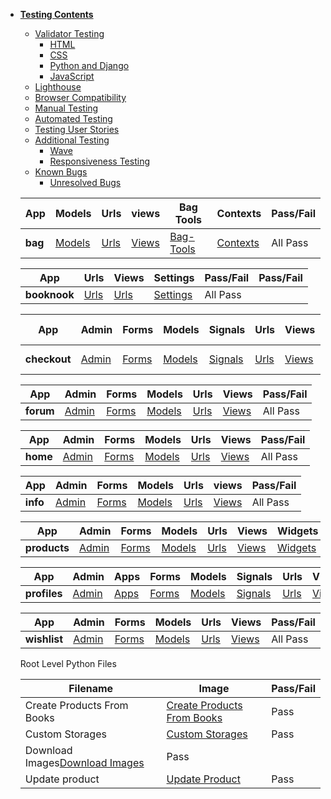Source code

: * [**Testing Contents**](<#testing-contents>)
  * [Validator Testing](<#validator-testing>)
    * [HTML](<#html>)
    * [CSS](<#css>)
    * [Python and Django](<#python-and-django>)
    * [JavaScript](<#javascript>)
  * [Lighthouse](<#lighthouse>)
  * [Browser Compatibility](<#browser-compatibility>)
  * [Manual Testing](<#manual-testing>)
  * [Automated Testing](<#automated-testing>)
  * [Testing User Stories](<#testing-user-stories>)
  * [Additional Testing](<#additional-testing>)
    * [Wave](<#wave>)
    * [Responsiveness Testing](<#responsiveness-testing>)
  * [Known Bugs](<#known-bugs>)
    * [Unresolved Bugs](<#unresolved-bugs>)



  | **App**     |   **Models**  |   **Urls**  |   **views**  |**Bag Tools**  | **Contexts**  | **Pass/Fail**  |
  |-------------|---------------|-------------|--------------|---------------|---------------|---------------|
  | **bag**     |[Models](documentation/screenshots/validation/bag-models.png)|[Urls](documentation/screenshots/validation/bag-models.png)|[Views](documentation/screenshots/validation/bag-views.png)|[Bag-Tools](documentation/screenshots/validation/bag-bagtools.png)|[Contexts](documentation/screenshots/validation/bag-contexts.png)| All Pass  |

  | **App**     |   **Urls**  |   **Views**  |   **Settings** |  **Pass/Fail** | **Pass/Fail**  |
  |-------------|-------------|--------------|----------------|----------------|----------------|
  | **booknook**|[Urls](documentation/screenshots/validation/booknook-urls.png)|[Urls](documentation/screenshots/validation/booknook-views.png)|[Settings](documentation/screenshots/validation/booknook-settings.png)| All Pass  |


  | **App**|   **Admin**  |   **Forms**  |   **Models**  |   **Signals**  | **Urls**   | **Views**  | **Webhook Handler**  | **Webhooks** | **Pass/Fail**  |
  |--------|--------------|--------------|---------------|----------------|------------|------------|----------------------|---------|-----------|
  | **checkout**   |[Admin](documentation/screenshots/validation/checkout-admin.png)|[Forms](documentation/screenshots/validation/checkout-forms.png)|[Models](documentation/screenshots/validation/checkout-models.png)|[Signals](documentation/screenshots/validation/checkout-signals.png)|[Urls](documentation/screenshots/validation/checkout-urls.png)|[Views](documentation/screenshots/validation/checkout-views.png)|[WebHook Handler](documentation/screenshots/validation/checkout-webhookhandler.png)|[WebHooks](documentation/screenshots/validation/checkout-webhooks.png)| All Pass |


  | **App**     |   **Admin**  |   **Forms**  |   **Models**  | **Urls**   | **Views**  | **Pass/Fail**  |
  |-------------|--------------|--------------|---------------|------------|------------|----------------|
  | **forum**   |[Admin](documentation/screenshots/validation/forum-admin.png)|[Forms](documentation/screenshots/validation/forum-forms.png)|[Models](documentation/screenshots/validation/forum-models.png)|[Urls](documentation/screenshots/validation/forum-urls.png)|[Views](documentation/screenshots/validation/forum-views.png)| All Pass  |


  | **App**     |   **Admin**  |   **Forms**  |   **Models**  | **Urls**   | **Views**  | **Pass/Fail**  |
  |-------------|--------------|--------------|---------------|------------|------------|----------------|
  | **home**    |[Admin](documentation/screenshots/validation/home-admin.png)|[Forms](documentation/screenshots/validation/home-forms.png)|[Models](documentation/screenshots/validation/home-models.png)|[Urls](documentation/screenshots/validation/home-urls.png)|[Views](documentation/screenshots/validation/home-views.png)| All Pass  |

  | **App**     |   **Admin**  |   **Forms**  |   **Models**  | **Urls**   | **views**  | **Pass/Fail**  |
  |-------------|--------------|--------------|---------------|------------|------------|----------------|
  | **info**    |[Admin](documentation/screenshots/validation/info-admin.png)|[Forms](documentation/screenshots/validation/info-forms.png)|[Models](documentation/screenshots/validation/info-models.png)|[Urls](documentation/screenshots/validation/info-urls.png)|[Views](documentation/screenshots/validation/info-views.png)| All Pass  |


  | **App**     |   **Admin**  |   **Forms**  |   **Models**  | **Urls**   | **Views**  | **Widgets** | **Pass/Fail**  |
  |-------------|--------------|--------------|---------------|------------|------------|-------------|----------------|
  | **products**|[Admin](documentation/screenshots/validation/products-admin.png)|[Forms](documentation/screenshots/validation/products-forms.png)|[Models](documentation/screenshots/validation/products-models.png)|[Urls](documentation/screenshots/validation/products-urls.png)|[Views](documentation/screenshots/validation/products-views.png)|[Widgets](documentation/screenshots/validation/products-widgets.png)| All Pass  |


  | **App**     |   **Admin**  | **Apps**|   **Forms**  | **Models**  | **Signals** | **Urls**   | **Views**  | **Pass/Fail**  |
  |-------------|--------------|---------|--------------|-------------|-------------|------------|------------|----------------|
  | **profiles**|[Admin](documentation/screenshots/validation/profiles-admin.png)|[Apps](documentation/screenshots/validation/profiles-apps.png)|[Forms](documentation/screenshots/validation/profiles-forms.png)|[Models](documentation/screenshots/validation/profiles-models.png)|[Signals](documentation/screenshots/validation/profiles-signals.png)|[Urls](documentation/screenshots/validation/profiles-urls.png)|[Views](documentation/screenshots/validation/profiles-views.png)| All Pass  |


  | **App**     |   **Admin**  |   **Forms**  | **Models**  | **Urls**   | **Views**  | **Pass/Fail**  |
  |-------------|--------------|--------------|-------------|------------|------------|----------------|
  | **wishlist**|[Admin](documentation/screenshots/validation/wishlist-admin.png)|[Forms](documentation/screenshots/validation/wishlist-forms.png)|[Models](documentation/screenshots/validation/wishlist-models.png)|[Urls](documentation/screenshots/validation/wishlist-urls.png)|[Views](documentation/screenshots/validation/wishlist-views.png)| All Pass  |


  Root Level Python Files

  |**Filename**              | **Image**                   | **Pass/Fail** |
  |--------------------------|-----------------------------|---------------|
  |Create Products From Books|[Create Products From Books](documentation/screenshots/validation/create-products-from-books.png)| Pass|
  |Custom Storages|[Custom Storages](documentation/screenshots/validation/custom-storages.png)| Pass|
  |Download Images[Download Images](documentation/screenshots/validation/download-images.png)|Pass|
  |Update product|[Update Product](documentation/screenshots/validation/update-product.png)|Pass|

[WHAT TO DO] Send back every record exactly as it stands, except the pictures.

[SOLVED EXERCISE]
Source code

: * [**Testing Contents**](<#testing-contents>)
  * [Validator Testing](<#validator-testing>)
    * [HTML](<#html>)
    * [CSS](<#css>)
    * [Python and Django](<#python-and-django>)
    * [JavaScript](<#javascript>)
  * [Lighthouse](<#lighthouse>)
  * [Browser Compatibility](<#browser-compatibility>)
  * [Manual Testing](<#manual-testing>)
  * [Automated Testing](<#automated-testing>)
  * [Testing User Stories](<#testing-user-stories>)
  * [Additional Testing](<#additional-testing>)
    * [Wave](<#wave>)
    * [Responsiveness Testing](<#responsiveness-testing>)
  * [Known Bugs](<#known-bugs>)
    * [Unresolved Bugs](<#unresolved-bugs>)



  | **App**     |   **Models**  |   **Urls**  |   **views**  |**Bag Tools**  | **Contexts**  | **Pass/Fail**  |
  |-------------|---------------|-------------|--------------|---------------|---------------|---------------|
  | **bag**     |[Models](documentation/screenshots/validation/bag-models.png)|[Urls](documentation/screenshots/validation/bag-models.png)|[Views](documentation/screenshots/validation/bag-views.png)|[Bag-Tools](documentation/screenshots/validation/bag-bagtools.png)|[Contexts](documentation/screenshots/validation/bag-contexts.png)| All Pass  |

  | **App**     |   **Urls**  |   **Views**  |   **Settings** |  **Pass/Fail** | **Pass/Fail**  |
  |-------------|-------------|--------------|----------------|----------------|----------------|
  | **booknook**|[Urls](documentation/screenshots/validation/booknook-urls.png)|[Urls](documentation/screenshots/validation/booknook-views.png)|[Settings](documentation/screenshots/validation/booknook-settings.png)| All Pass  |


  | **App**|   **Admin**  |   **Forms**  |   **Models**  |   **Signals**  | **Urls**   | **Views**  | **Webhook Handler**  | **Webhooks** | **Pass/Fail**  |
  |--------|--------------|--------------|---------------|----------------|------------|------------|----------------------|---------|-----------|
  | **checkout**   |[Admin](documentation/screenshots/validation/checkout-admin.png)|[Forms](documentation/screenshots/validation/checkout-forms.png)|[Models](documentation/screenshots/validation/checkout-models.png)|[Signals](documentation/screenshots/validation/checkout-signals.png)|[Urls](documentation/screenshots/validation/checkout-urls.png)|[Views](documentation/screenshots/validation/checkout-views.png)|[WebHook Handler](documentation/screenshots/validation/checkout-webhookhandler.png)|[WebHooks](documentation/screenshots/validation/checkout-webhooks.png)| All Pass |


  | **App**     |   **Admin**  |   **Forms**  |   **Models**  | **Urls**   | **Views**  | **Pass/Fail**  |
  |-------------|--------------|--------------|---------------|------------|------------|----------------|
  | **forum**   |[Admin](documentation/screenshots/validation/forum-admin.png)|[Forms](documentation/screenshots/validation/forum-forms.png)|[Models](documentation/screenshots/validation/forum-models.png)|[Urls](documentation/screenshots/validation/forum-urls.png)|[Views](documentation/screenshots/validation/forum-views.png)| All Pass  |


  | **App**     |   **Admin**  |   **Forms**  |   **Models**  | **Urls**   | **Views**  | **Pass/Fail**  |
  |-------------|--------------|--------------|---------------|------------|------------|----------------|
  | **home**    |[Admin](documentation/screenshots/validation/home-admin.png)|[Forms](documentation/screenshots/validation/home-forms.png)|[Models](documentation/screenshots/validation/home-models.png)|[Urls](documentation/screenshots/validation/home-urls.png)|[Views](documentation/screenshots/validation/home-views.png)| All Pass  |

  | **App**     |   **Admin**  |   **Forms**  |   **Models**  | **Urls**   | **views**  | **Pass/Fail**  |
  |-------------|--------------|--------------|---------------|------------|------------|----------------|
  | **info**    |[Admin](documentation/screenshots/validation/info-admin.png)|[Forms](documentation/screenshots/validation/info-forms.png)|[Models](documentation/screenshots/validation/info-models.png)|[Urls](documentation/screenshots/validation/info-urls.png)|[Views](documentation/screenshots/validation/info-views.png)| All Pass  |


  | **App**     |   **Admin**  |   **Forms**  |   **Models**  | **Urls**   | **Views**  | **Widgets** | **Pass/Fail**  |
  |-------------|--------------|--------------|---------------|------------|------------|-------------|----------------|
  | **products**|[Admin](documentation/screenshots/validation/products-admin.png)|[Forms](documentation/screenshots/validation/products-forms.png)|[Models](documentation/screenshots/validation/products-models.png)|[Urls](documentation/screenshots/validation/products-urls.png)|[Views](documentation/screenshots/validation/products-views.png)|[Widgets](documentation/screenshots/validation/products-widgets.png)| All Pass  |


  | **App**     |   **Admin**  | **Apps**|   **Forms**  | **Models**  | **Signals** | **Urls**   | **Views**  | **Pass/Fail**  |
  |-------------|--------------|---------|--------------|-------------|-------------|------------|------------|----------------|
  | **profiles**|[Admin](documentation/screenshots/validation/profiles-admin.png)|[Apps](documentation/screenshots/validation/profiles-apps.png)|[Forms](documentation/screenshots/validation/profiles-forms.png)|[Models](documentation/screenshots/validation/profiles-models.png)|[Signals](documentation/screenshots/validation/profiles-signals.png)|[Urls](documentation/screenshots/validation/profiles-urls.png)|[Views](documentation/screenshots/validation/profiles-views.png)| All Pass  |


  | **App**     |   **Admin**  |   **Forms**  | **Models**  | **Urls**   | **Views**  | **Pass/Fail**  |
  |-------------|--------------|--------------|-------------|------------|------------|----------------|
  | **wishlist**|[Admin](documentation/screenshots/validation/wishlist-admin.png)|[Forms](documentation/screenshots/validation/wishlist-forms.png)|[Models](documentation/screenshots/validation/wishlist-models.png)|[Urls](documentation/screenshots/validation/wishlist-urls.png)|[Views](documentation/screenshots/validation/wishlist-views.png)| All Pass  |


  Root Level Python Files

  |**Filename**              | **Image**                   | **Pass/Fail** |
  |--------------------------|-----------------------------|---------------|
  |Create Products From Books|[Create Products From Books](documentation/screenshots/validation/create-products-from-books.png)| Pass|
  |Custom Storages|[Custom Storages](documentation/screenshots/validation/custom-storages.png)| Pass|
  |Download Images[Download Images](documentation/screenshots/validation/download-images.png)|Pass|
  |Update product|[Update Product](documentation/screenshots/validation/update-product.png)|Pass|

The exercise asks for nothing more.